Englischunterricht an der Sankt-Anna-Grundschule in Augsburg. (Foto: dpa)

06.04.2018

Englisch lernen, ganz nebenbei

Seit zweieinhalb Jahren gibt es den Modellversuch zweisprachige Grundschule – eine Ausweitung wäre schön

Wenn Barbara Kortus „Let’s switch“ sagt, wissen die Kinder der ersten Klasse Bescheid. Im Kunstunterricht an der Josef-Dosch-Volksschule in Gauting werden dann „daffodils“ gemalt, Osterglocken. Oder „snowdrops“, Schneeglöckchen. Das ist kein Englischunterricht im strengen Sinn. Barbara Kortus fragt die Wörter nicht ab. In der neuen Sprache üben sich die Kinder eher nebenbei. Und doch lernen sie Englisch, mit respektablen Ergebnissen. Seit zweieinhalb Jahren haben bayerische Kinder an 21 Grundschulen die Möglichkeit, Unterricht nicht nur in deutscher, sondern auch in englischer Sprache zu bekommen.
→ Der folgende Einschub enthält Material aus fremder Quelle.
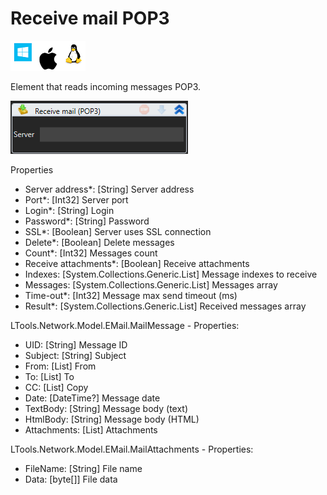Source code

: # Receive mail POP3

![](<../../../.gitbook/assets/image (101).png>)

Element that reads incoming messages POP3.

![](<../../../.gitbook/assets/image (275).png>)

Properties

* Server address\*: \[String] Server address
* Port\*: \[Int32] Server port
* Login\*: \[String] Login
* Password\*: \[String] Password
* SSL\*: \[Boolean] Server uses SSL connection
* Delete\*: \[Boolean] Delete messages
* Count\*: \[Int32] Messages count
* Receive attachments\*: \[Boolean] Receive attachments
* Indexes: \[System.Collections.Generic.List] Message indexes to receive
* Messages: \[System.Collections.Generic.List] Messages array
* Time-out\*: \[Int32] Message max send timeout (ms)
* Result\*: \[System.Collections.Generic.List] Received messages array

LTools.Network.Model.EMail.MailMessage - Properties:

* UID: \[String] Message ID
* Subject: \[String] Subject
* From: \[List] From
* To: \[List] To
* CC: \[List] Copy
* Date: \[DateTime?] Message date
* TextBody: \[String] Message body (text)
* HtmlBody: \[String] Message body (HTML)
* Attachments: \[List] Attachments

LTools.Network.Model.EMail.MailAttachments - Properties:

* FileName: \[String] File name
* Data: \[byte\[]] File data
21 Grundschulen: Das ist nicht viel. Und doch ist der Modellversuch bezeichnend für einen Trend. Zwei Erfahrungen haben sich durchgesetzt: Fremdsprachenkenntnisse sind für beruflichen Erfolg unverzichtbar. Und: Eine neue Sprache lernt man vor allem dann leicht, wenn man sie häufig und intuitiv anwendet. Immer mehr Schüler werden darum nicht nur an Grundschulen, sondern auch an Realschulen, Fachoberschulen und Gymnasien bilingual unterrichtet. Anders als im herkömmlichen Englischunterricht pauken sie hier nicht Grammatik und Vokabeln. Die Fremdsprache wird einfach angewandt. In Geografie, in Geschichte, in Mathematik, Kunst oder beim Sport.
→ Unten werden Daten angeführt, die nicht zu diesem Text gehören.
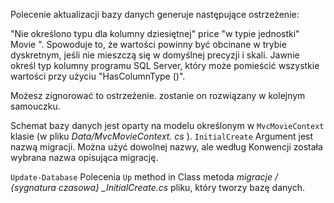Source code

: Polecenie aktualizacji bazy danych generuje następujące ostrzeżenie: 

   "Nie określono typu dla kolumny dziesiętnej" price "w typie jednostki" Movie ". Spowoduje to, że wartości powinny być obcinane w trybie dyskretnym, jeśli nie mieszczą się w domyślnej precyzji i skali. Jawnie określ typ kolumny programu SQL Server, który może pomieścić wszystkie wartości przy użyciu "HasColumnType ()".

Możesz zignorować to ostrzeżenie. zostanie on rozwiązany w kolejnym samouczku.

Schemat bazy danych jest oparty na modelu określonym w `MvcMovieContext` klasie (w pliku *Data/MvcMovieContext. cs* ). `InitialCreate` Argument jest nazwą migracji. Można użyć dowolnej nazwy, ale według Konwencji została wybrana nazwa opisująca migrację.

`Update-Database` Polecenia `Up` method in Class metoda *migracje / {sygnatura czasowa} _InitialCreate.cs* pliku, który tworzy bazę danych.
Laut Kultusministerium fördert bilingualer Unterricht die Kommunikation in der Fremdsprache, „eine sehr wichtige Schlüsselqualifikation in unserer globalisierten Welt“, so eine Sprecherin. Fachunterricht in einer Fremdsprache könne zur Internationalisierung der Schulen beitragen und die Bedeutung des Englischen als Verkehrssprache in der Wirtschaft vor Augen führen. Außerdem bereite zweisprachiger Unterricht in Sachfächern auf die Anforderungen eines Hochschulstudiums vor. Denn auch in vielen Studiengängen wird auf Englisch gelehrt.
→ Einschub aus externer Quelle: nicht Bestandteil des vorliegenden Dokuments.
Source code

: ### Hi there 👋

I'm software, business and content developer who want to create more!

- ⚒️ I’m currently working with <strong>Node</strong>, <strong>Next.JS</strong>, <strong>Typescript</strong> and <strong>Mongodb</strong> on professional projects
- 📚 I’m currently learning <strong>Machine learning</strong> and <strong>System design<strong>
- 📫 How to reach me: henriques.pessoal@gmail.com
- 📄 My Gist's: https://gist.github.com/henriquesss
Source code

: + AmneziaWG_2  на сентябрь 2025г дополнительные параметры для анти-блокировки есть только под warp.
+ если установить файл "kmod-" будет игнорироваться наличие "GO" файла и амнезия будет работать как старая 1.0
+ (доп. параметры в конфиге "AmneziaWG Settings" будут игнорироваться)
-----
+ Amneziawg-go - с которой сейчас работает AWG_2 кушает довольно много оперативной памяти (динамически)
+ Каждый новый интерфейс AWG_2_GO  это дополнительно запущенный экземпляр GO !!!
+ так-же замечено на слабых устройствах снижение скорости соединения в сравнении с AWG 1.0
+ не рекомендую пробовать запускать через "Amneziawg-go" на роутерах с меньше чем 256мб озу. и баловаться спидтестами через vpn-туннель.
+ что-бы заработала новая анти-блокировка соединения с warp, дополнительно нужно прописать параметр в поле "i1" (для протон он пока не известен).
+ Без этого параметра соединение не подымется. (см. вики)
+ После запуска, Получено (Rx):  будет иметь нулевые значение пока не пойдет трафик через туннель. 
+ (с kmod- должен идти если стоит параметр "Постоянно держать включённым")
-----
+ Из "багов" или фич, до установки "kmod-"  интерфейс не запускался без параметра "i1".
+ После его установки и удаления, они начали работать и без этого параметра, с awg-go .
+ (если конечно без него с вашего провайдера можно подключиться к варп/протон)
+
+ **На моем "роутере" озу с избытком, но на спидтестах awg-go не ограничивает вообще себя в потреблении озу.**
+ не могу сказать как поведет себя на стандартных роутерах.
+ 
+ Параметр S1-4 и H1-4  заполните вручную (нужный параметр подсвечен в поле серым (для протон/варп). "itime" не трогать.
Die Modellversuche sind auf vier Jahre befristet, die Erfahrungen schon jetzt gut. Professor Heiner Böttger von der Katholischen Universität Eichstätt-Ingolstadt hat die Leistungen der Schüler nach den ersten beiden Schuljahren ausgewertet. Das Ergebnis ist bestechend: Am Ende der zweiten Klasse können die Kinder so gut Englisch wie sonst nach der vierten. Und das, obwohl sie zwei Jahre jünger sind. Böttger hat auch geprüft, ob die Schüler durch diesen Lernerfolg in anderen Fächern, etwa in Mathematik, zurückliegen. Dies ist, so Böttger, nicht der Fall. Eine Untersuchung der Leistungen im Fach Deutsch steht zwar noch an, der Forscher geht aber davon aus: Auch hier werden sich keine Defizite zeigen.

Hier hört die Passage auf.